TicTac: Accelerating Distributed Deep Learning with Communication Scheduling (1803.03288v2)

Published 8 Mar 2018 in cs.DC, cs.LG, and cs.PF

Abstract: State-of-the-art deep learning systems rely on iterative distributed training to tackle the increasing complexity of models and input data. The iteration time in these communication-heavy systems depends on the computation time, communication time and the extent of overlap of computation and communication. In this work, we identify a shortcoming in systems with graph representation for computation, such as TensorFlow and PyTorch, that result in high variance in iteration time --- random order of received parameters across workers. We develop a system, TicTac, to improve the iteration time by fixing this issue in distributed deep learning with Parameter Servers while guaranteeing near-optimal overlap of communication and computation. TicTac identifies and enforces an order of network transfers which improves the iteration time using prioritization. Our system is implemented over TensorFlow and requires no changes to the model or developer inputs. TicTac improves the throughput by up to $37.7\%$ in inference and $19.2\%$ in training, while also reducing straggler effect by up to $2.3\times$. Our code is publicly available.

Citations (184)

View on Semantic Scholar

Summary

The paper introduces TicTac, a communication scheduling framework addressing performance challenges in distributed deep learning systems by optimizing computation-communication overlap.
TicTac proposes resource-aware scheduling using TIC and TAC heuristics, demonstrating up to 37.7% throughput improvement and a 2.3 times reduction in straggler effect.
This approach improves efficiency and reduces training times for large-scale AI workloads, offering significant practical benefits in cloud computing environments.

An Insightful Overview of "TicTac: Accelerating Distributed Deep Learning with Communication Scheduling"

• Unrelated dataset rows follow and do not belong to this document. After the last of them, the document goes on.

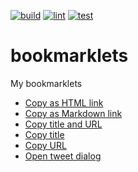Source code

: [![build](https://github.com/munierujp/bookmarklets/actions/workflows/build.yml/badge.svg)](https://github.com/munierujp/bookmarklets/actions/workflows/build.yml)
[![lint](https://github.com/munierujp/bookmarklets/actions/workflows/lint.yml/badge.svg)](https://github.com/munierujp/bookmarklets/actions/workflows/lint.yml)
[![test](https://github.com/munierujp/bookmarklets/actions/workflows/test.yml/badge.svg)](https://github.com/munierujp/bookmarklets/actions/workflows/test.yml)

# bookmarklets

My bookmarklets

- [Copy as HTML link](https://github.com/munierujp/bookmarklets/blob/main/dist/copy-as-html-link.min.js)
- [Copy as Markdown link](https://github.com/munierujp/bookmarklets/blob/main/dist/copy-as-markdown-link.min.js)
- [Copy title and URL](https://github.com/munierujp/bookmarklets/blob/main/dist/copy-title-and-url..min.js)
- [Copy title](https://github.com/munierujp/bookmarklets/blob/main/dist/copy-title.min.js)
- [Copy URL](https://github.com/munierujp/bookmarklets/blob/main/dist/copy-url.min.js)
- [Open tweet dialog](https://github.com/munierujp/bookmarklets/blob/main/dist/open-tweet-dialog.min.js)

The paper "TicTac: Accelerating Distributed Deep Learning with Communication Scheduling" by Hashemi et al. addresses the performance challenges of distributed deep learning systems by introducing a communication scheduling framework called TicTac. As the size and complexity of deep learning models continue to grow, efficient distributed training becomes crucial. The work's contribution lies in improving the iteration times of such systems by optimizing the overlap of computation and communication processes, which are typically represented using computational graphs in platforms like TensorFlow and PyTorch.

Core Contributions

The paper identifies the inherent inefficiency in current deep learning systems' scheduling of parameter transfers, which can lead to high variability in iteration times. This variability is primarily due to the arbitrary order of received parameters across workers, a challenge not adequately addressed by existing solutions, especially in modern systems with Directed Acyclic Graphs (DAG) representations.

TicTac makes the following key contributions:

Performance Optimization in DAG-Based Systems: The paper establishes the inefficiency of random parameter transfer ordering in DAG-based systems and proposes a resource-aware scheduling solution.
Scheduling Efficiency Metric: It introduces a novel metric to evaluate the scheduling efficiency, allowing for quantitative comparison of different schedules.
Heuristic Algorithms for Scheduling: The development of two heuristics—TIC (Timing-Independent Communication Scheduling) and TAC (Timing-Aware Communication Scheduling)—provides near-optimal schedules for parameter transfers that enhance computation-communication overlap.
Implementation and Evaluation: The authors implement TicTac over TensorFlow, demonstrating its capability to improve throughput by up to 37.7% in inference and 19.2% in training in the environments tested.

Numerical Results and Implications

The quantitative improvements presented in the paper are significant. TicTac's ability to enhance throughput and mitigate the straggler effect (by up to 2.3 times reduction) illustrates its practical efficacy. The system is comprehensive in its applicability, with tests conducted across diverse models and configurations. The authors note that even a slight improvement in communication overhead can substantially reduce learning time in long-running jobs, an assertion backed by their empirical findings.

Theoretical and Practical Implications

TicTac's approach to scheduling emerges as a crucial development for both academia and industry. Theoretically, the work emphasizes the importance of communication-computation overlap, a dimension often underestimated in performance optimization studies. The paper could influence future research, where more sophisticated scheduling algorithms could be designed, possibly incorporating real-time network variations.

Practically, TicTac's adoption can lead to considerable reductions in training times, especially in large-scale AI workloads that distribute models across multiple devices. This improvement translates to cost savings and energy efficiency, key concerns in cloud computing environments.

Future Directions

While TicTac demonstrates promising results, it opens several avenues for further exploration:

Incorporation of dynamic network conditions and real-time adjustments in the scheduling heuristics.
Extension of the scheduling mechanism to other distributed training paradigms such as all-reduce and decentralized architectures like Horovod.
Exploration of multi-resource scheduling that synergizes network optimization with other computational resources like memory and disk I/O.

In conclusion, the paper presents a compelling case for the necessity and efficacy of communication scheduling in distributed deep learning systems. The work sets a foundation that subsequent studies could build upon, aiming towards more adaptive and efficient distributed training solutions in increasingly complex and resource-intensive AI applications.